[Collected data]
'''
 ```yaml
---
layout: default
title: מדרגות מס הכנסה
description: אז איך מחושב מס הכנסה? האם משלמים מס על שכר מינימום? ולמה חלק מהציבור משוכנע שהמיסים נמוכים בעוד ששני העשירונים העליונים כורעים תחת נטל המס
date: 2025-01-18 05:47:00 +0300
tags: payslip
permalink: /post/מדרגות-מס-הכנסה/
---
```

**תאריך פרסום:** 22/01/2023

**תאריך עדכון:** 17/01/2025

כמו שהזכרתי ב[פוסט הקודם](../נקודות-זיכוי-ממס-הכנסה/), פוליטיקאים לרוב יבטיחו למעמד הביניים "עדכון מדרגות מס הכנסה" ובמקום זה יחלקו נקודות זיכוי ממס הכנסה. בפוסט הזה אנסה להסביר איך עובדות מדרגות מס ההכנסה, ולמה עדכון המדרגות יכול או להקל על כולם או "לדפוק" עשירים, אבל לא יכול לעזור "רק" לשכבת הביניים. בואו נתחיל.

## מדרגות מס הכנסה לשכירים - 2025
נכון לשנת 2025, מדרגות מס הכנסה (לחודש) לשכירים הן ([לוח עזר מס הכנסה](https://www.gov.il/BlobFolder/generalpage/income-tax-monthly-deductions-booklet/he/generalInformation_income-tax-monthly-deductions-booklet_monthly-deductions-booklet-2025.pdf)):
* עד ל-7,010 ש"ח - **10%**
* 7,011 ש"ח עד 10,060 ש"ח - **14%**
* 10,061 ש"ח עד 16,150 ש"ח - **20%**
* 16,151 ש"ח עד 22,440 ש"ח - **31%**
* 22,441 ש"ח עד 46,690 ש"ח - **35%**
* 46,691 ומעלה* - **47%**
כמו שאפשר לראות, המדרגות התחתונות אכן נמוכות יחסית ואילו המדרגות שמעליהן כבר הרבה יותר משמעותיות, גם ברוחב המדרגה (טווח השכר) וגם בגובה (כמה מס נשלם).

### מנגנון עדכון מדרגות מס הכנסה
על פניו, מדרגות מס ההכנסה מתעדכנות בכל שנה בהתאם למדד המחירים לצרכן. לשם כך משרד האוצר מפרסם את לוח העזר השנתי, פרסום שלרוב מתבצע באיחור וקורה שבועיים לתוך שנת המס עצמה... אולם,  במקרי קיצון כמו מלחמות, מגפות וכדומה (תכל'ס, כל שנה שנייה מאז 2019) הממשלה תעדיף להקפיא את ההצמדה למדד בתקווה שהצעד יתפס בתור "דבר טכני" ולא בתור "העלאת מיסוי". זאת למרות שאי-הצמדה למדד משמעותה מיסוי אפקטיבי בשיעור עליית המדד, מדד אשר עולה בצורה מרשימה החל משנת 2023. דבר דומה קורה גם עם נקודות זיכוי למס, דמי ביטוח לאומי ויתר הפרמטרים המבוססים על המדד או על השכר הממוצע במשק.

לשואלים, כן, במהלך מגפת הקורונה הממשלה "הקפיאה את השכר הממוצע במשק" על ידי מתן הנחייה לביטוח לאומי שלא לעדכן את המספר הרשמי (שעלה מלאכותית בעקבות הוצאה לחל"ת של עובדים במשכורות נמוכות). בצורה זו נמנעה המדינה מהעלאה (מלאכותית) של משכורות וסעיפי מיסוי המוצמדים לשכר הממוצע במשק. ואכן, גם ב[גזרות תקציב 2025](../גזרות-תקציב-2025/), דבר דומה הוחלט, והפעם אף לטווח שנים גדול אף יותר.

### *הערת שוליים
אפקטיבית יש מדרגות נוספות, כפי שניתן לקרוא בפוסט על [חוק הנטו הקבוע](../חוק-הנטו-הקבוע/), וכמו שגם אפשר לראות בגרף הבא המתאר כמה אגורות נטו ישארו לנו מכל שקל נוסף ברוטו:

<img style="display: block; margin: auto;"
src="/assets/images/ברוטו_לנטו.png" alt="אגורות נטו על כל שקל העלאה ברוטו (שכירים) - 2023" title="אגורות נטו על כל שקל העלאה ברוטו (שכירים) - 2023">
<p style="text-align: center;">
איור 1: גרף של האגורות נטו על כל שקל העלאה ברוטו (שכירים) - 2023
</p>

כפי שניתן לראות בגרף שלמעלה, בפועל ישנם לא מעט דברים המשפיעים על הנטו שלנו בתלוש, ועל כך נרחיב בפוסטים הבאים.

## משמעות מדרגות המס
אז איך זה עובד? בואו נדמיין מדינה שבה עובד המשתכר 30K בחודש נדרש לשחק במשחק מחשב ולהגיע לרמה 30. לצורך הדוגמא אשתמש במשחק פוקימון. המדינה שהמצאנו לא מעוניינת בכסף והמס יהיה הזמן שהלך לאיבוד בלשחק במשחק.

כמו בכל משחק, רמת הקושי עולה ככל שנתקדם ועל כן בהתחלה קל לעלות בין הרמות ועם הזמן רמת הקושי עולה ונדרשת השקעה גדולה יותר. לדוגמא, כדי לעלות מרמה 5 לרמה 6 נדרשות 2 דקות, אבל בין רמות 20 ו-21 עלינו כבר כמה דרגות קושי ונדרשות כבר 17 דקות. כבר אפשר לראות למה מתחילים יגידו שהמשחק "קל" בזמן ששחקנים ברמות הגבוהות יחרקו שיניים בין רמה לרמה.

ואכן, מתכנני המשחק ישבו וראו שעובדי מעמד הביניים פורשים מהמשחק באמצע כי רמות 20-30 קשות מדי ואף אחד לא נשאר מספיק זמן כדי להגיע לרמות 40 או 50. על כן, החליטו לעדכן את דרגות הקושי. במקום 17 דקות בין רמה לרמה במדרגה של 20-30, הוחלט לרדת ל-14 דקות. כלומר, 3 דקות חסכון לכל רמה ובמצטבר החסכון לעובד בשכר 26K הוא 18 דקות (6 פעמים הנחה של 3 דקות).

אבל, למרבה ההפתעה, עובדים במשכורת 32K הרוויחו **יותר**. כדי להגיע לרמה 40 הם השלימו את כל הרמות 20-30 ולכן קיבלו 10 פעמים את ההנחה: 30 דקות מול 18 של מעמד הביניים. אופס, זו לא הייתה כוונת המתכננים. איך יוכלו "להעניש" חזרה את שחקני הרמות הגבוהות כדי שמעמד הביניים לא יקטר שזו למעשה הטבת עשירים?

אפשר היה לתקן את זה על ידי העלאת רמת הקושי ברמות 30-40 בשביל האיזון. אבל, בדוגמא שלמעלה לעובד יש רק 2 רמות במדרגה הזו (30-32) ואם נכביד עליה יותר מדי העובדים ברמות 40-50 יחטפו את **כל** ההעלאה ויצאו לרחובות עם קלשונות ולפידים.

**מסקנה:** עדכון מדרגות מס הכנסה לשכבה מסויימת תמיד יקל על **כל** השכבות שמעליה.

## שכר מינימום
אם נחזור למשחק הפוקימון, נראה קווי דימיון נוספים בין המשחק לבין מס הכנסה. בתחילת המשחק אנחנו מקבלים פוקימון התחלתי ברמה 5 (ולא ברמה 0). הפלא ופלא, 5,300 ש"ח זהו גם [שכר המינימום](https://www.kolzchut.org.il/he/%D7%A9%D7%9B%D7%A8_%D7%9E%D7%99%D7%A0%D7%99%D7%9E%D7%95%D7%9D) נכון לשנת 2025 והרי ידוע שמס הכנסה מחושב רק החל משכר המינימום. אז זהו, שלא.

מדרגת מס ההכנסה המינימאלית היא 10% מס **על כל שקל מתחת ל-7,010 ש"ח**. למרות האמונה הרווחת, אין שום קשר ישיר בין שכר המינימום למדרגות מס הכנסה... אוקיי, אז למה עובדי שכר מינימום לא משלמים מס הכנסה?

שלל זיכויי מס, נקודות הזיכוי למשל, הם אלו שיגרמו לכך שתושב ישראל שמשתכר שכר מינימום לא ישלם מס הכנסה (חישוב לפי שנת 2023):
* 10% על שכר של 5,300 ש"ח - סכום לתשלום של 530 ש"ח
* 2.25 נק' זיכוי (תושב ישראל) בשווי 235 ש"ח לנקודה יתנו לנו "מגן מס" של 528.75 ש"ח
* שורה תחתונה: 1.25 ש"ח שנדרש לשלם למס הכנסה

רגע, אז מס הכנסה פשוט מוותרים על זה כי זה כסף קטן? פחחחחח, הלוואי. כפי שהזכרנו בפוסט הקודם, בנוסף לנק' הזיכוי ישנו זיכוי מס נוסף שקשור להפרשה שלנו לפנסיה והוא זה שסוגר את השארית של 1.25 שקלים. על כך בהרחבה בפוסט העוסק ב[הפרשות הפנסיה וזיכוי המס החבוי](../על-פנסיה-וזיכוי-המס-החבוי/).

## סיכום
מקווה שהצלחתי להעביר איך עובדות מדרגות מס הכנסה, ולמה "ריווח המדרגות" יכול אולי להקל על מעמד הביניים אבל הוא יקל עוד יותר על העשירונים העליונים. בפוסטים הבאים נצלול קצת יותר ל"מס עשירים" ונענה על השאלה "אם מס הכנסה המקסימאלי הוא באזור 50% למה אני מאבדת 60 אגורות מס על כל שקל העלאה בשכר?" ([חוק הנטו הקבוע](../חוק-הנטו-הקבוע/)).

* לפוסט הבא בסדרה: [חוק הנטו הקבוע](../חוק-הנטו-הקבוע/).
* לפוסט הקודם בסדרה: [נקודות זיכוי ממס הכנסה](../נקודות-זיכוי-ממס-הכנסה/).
'''
__TASK ITEM__
Find how many lines of the preceding data contain "לעדכן", and answer with that number only.

__REPLY TO THE EXERCISE__
2